How to save you. my child
My poem of untold pain?
You might see the light
Of a world of words
With the appealing beat of drums
In a wayward mind.

Defying everything incoherent
As half-truths in a life embittered,
Braving the baneful scourge of time —
Time that is combust and insecure
More than ever before!

Now almost everywhere
Conscience is exiled
To the crossroads of heaven and hell.

Now almost everywhere
Plastic smile and not love
Serves the purpose of a Valentine’s day

And my poem you are waiting
To be born with the cry:
Blood is not, never the last word ... 3(p. 17)

The poet’s emotional exuberance makes his expression go beyond grammar too – combustible becomes combust – an easily understandable prerogative.

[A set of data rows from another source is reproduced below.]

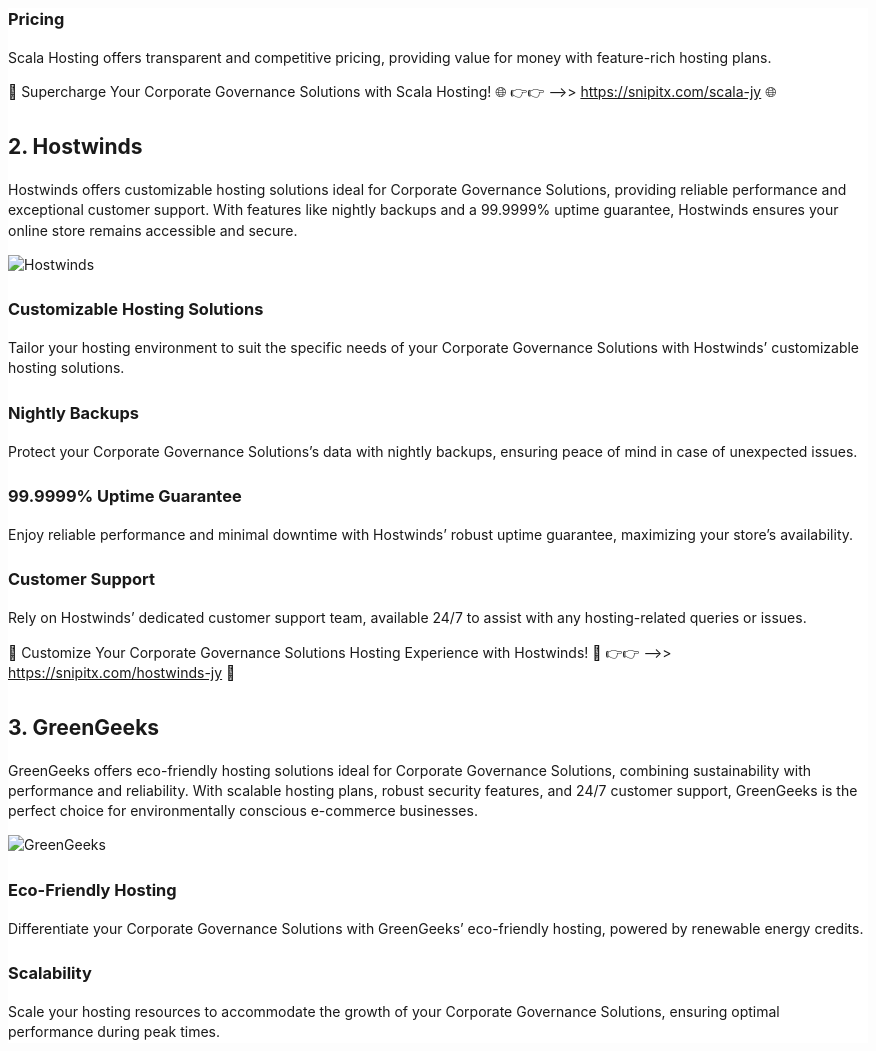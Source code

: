 ### Pricing
Scala Hosting offers transparent and competitive pricing, providing value for money with feature-rich hosting plans.

🚀 Supercharge Your Corporate Governance Solutions with Scala Hosting! 🌐
👉👉 -->> https://snipitx.com/scala-jy 🌐

## 2. Hostwinds

Hostwinds offers customizable hosting solutions ideal for Corporate Governance Solutions, providing reliable performance and exceptional customer support. With features like nightly backups and a 99.9999% uptime guarantee, Hostwinds ensures your online store remains accessible and secure.

![Hostwinds](https://i.imgur.com/53aSNXx.jpeg "Hostwinds Hosting")

### Customizable Hosting Solutions
Tailor your hosting environment to suit the specific needs of your Corporate Governance Solutions with Hostwinds’ customizable hosting solutions.

### Nightly Backups
Protect your Corporate Governance Solutions’s data with nightly backups, ensuring peace of mind in case of unexpected issues.

### 99.9999% Uptime Guarantee
Enjoy reliable performance and minimal downtime with Hostwinds’ robust uptime guarantee, maximizing your store’s availability.

### Customer Support
Rely on Hostwinds’ dedicated customer support team, available 24/7 to assist with any hosting-related queries or issues.

🌟 Customize Your Corporate Governance Solutions Hosting Experience with Hostwinds! 🚀
👉👉 -->> https://snipitx.com/hostwinds-jy 🚀


## 3. GreenGeeks

GreenGeeks offers eco-friendly hosting solutions ideal for Corporate Governance Solutions, combining sustainability with performance and reliability. With scalable hosting plans, robust security features, and 24/7 customer support, GreenGeeks is the perfect choice for environmentally conscious e-commerce businesses.

![GreenGeeks](https://i.imgur.com/eEwuntu.jpg "GreenGeeks Hosting")

### Eco-Friendly Hosting
Differentiate your Corporate Governance Solutions with GreenGeeks’ eco-friendly hosting, powered by renewable energy credits.

### Scalability
Scale your hosting resources to accommodate the growth of your Corporate Governance Solutions, ensuring optimal performance during peak times.
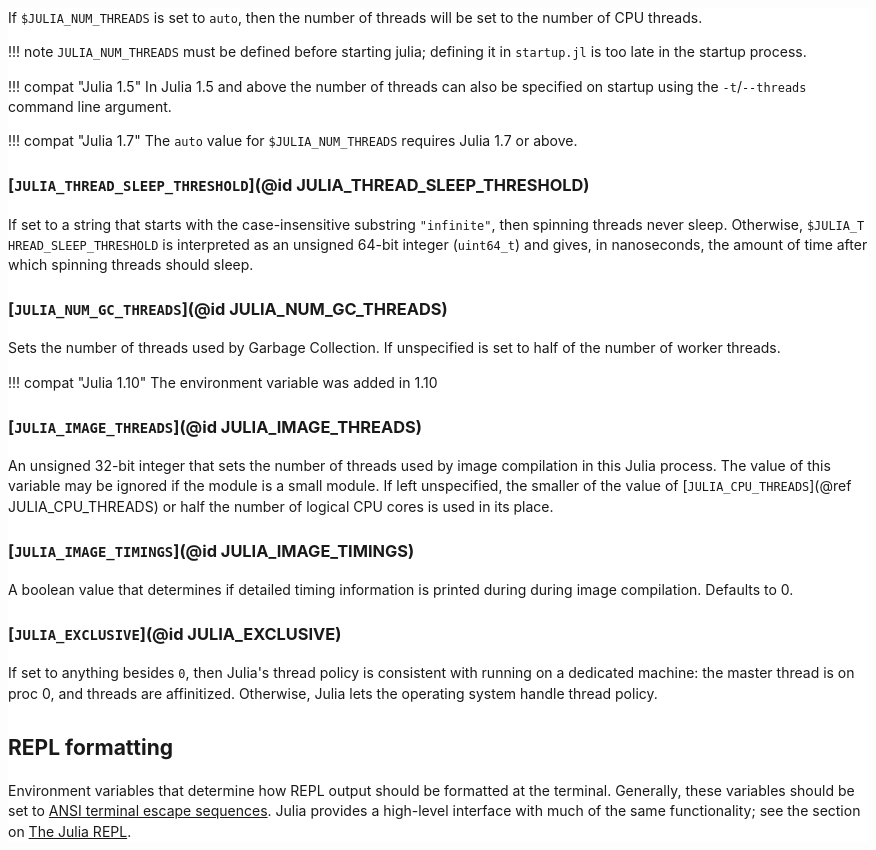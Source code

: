 If `$JULIA_NUM_THREADS` is set to `auto`, then the number of threads will be set
to the number of CPU threads.

!!! note
    `JULIA_NUM_THREADS` must be defined before starting julia; defining it in
    `startup.jl` is too late in the startup process.

!!! compat "Julia 1.5"
    In Julia 1.5 and above the number of threads can also be specified on startup
    using the `-t`/`--threads` command line argument.

!!! compat "Julia 1.7"
    The `auto` value for `$JULIA_NUM_THREADS` requires Julia 1.7 or above.

### [`JULIA_THREAD_SLEEP_THRESHOLD`](@id JULIA_THREAD_SLEEP_THRESHOLD)

If set to a string that starts with the case-insensitive substring `"infinite"`,
then spinning threads never sleep. Otherwise, `$JULIA_THREAD_SLEEP_THRESHOLD` is
interpreted as an unsigned 64-bit integer (`uint64_t`) and gives, in
nanoseconds, the amount of time after which spinning threads should sleep.

### [`JULIA_NUM_GC_THREADS`](@id JULIA_NUM_GC_THREADS)

Sets the number of threads used by Garbage Collection. If unspecified is set to
half of the number of worker threads.

!!! compat "Julia 1.10"
    The environment variable was added in 1.10

### [`JULIA_IMAGE_THREADS`](@id JULIA_IMAGE_THREADS)

An unsigned 32-bit integer that sets the number of threads used by image
compilation in this Julia process. The value of this variable may be
ignored if the module is a small module. If left unspecified, the smaller
of the value of [`JULIA_CPU_THREADS`](@ref JULIA_CPU_THREADS) or half the
number of logical CPU cores is used in its place.

### [`JULIA_IMAGE_TIMINGS`](@id JULIA_IMAGE_TIMINGS)

A boolean value that determines if detailed timing information is printed during
during image compilation. Defaults to 0.

### [`JULIA_EXCLUSIVE`](@id JULIA_EXCLUSIVE)

If set to anything besides `0`, then Julia's thread policy is consistent with
running on a dedicated machine: the master thread is on proc 0, and threads are
affinitized. Otherwise, Julia lets the operating system handle thread policy.

## REPL formatting

Environment variables that determine how REPL output should be formatted at the
terminal. Generally, these variables should be set to [ANSI terminal escape
sequences](https://en.wikipedia.org/wiki/ANSI_escape_code). Julia provides
a high-level interface with much of the same functionality; see the section on
[The Julia REPL](@ref).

The blazing mind in the starlit night. Manas Bakshi came up with his collection of poems The Midnight Star in 2009. The title poem is a demonstration of his thought processes expressed in speed with precision:

Spare a thought
For the inner-most act
In the mind
We often defy
Even facing
The loneliness of a bird
Flying into
An unknown sky;
Because it’s night
And someone is alone to see
The haunted quietness
Sweeping the mundane glee. (p. 1)

It is an impassioned call giving an idea to the reader. Be human, think deep about the callousness and defiance of our contemporary ‘modern’ man. He is like a bird flying into our unknown sky which is no less than stupid defiance owing to dismal ignorance or reckless callousness. There is no company, no help for the proud and haughty modern man. He is absolutely alone. The mundane senseless pleasure, which the poet calls glee and the haunted quietness bother the sober and thoughtful man. Even before waking up, gypsy-like the mind has only longing to wallow. Calcutta or Rome, it is all a ground of the gladiator’s fight. The grabbing arms of capitalism make man help acquire and develop facilities and skills for devouring all money, all power and all luxury. People are mad of getting or climbing up jobs leading to traffic bottlenecks of jams. What is most perturbing is the concupiscence, senseless lust and related sins. The ideas about national economy and world economy contribute to squalor and sin, heartlessness and greed. GATT and consumer culture lead to degeneration of values and the destruction of right thinking and moronic minds.

Here constantly bleeds
From the womb of history
An unidentified ulcer.5(p. 3)

Blinded and blinding lust and voluptuousness add to penury and the increasing numbers of orphans of unknown parentage. The orphans look up to a blank sky originally benign but now cannot answer any question. In the stinking bog only the money moon is duly reflected. Man’s greed grows by leaps and bounds with sky being no limit.

Every individual
Not so firm on his stand
Seems inconsequential
Still opting for an isolated island – 6(p. 3)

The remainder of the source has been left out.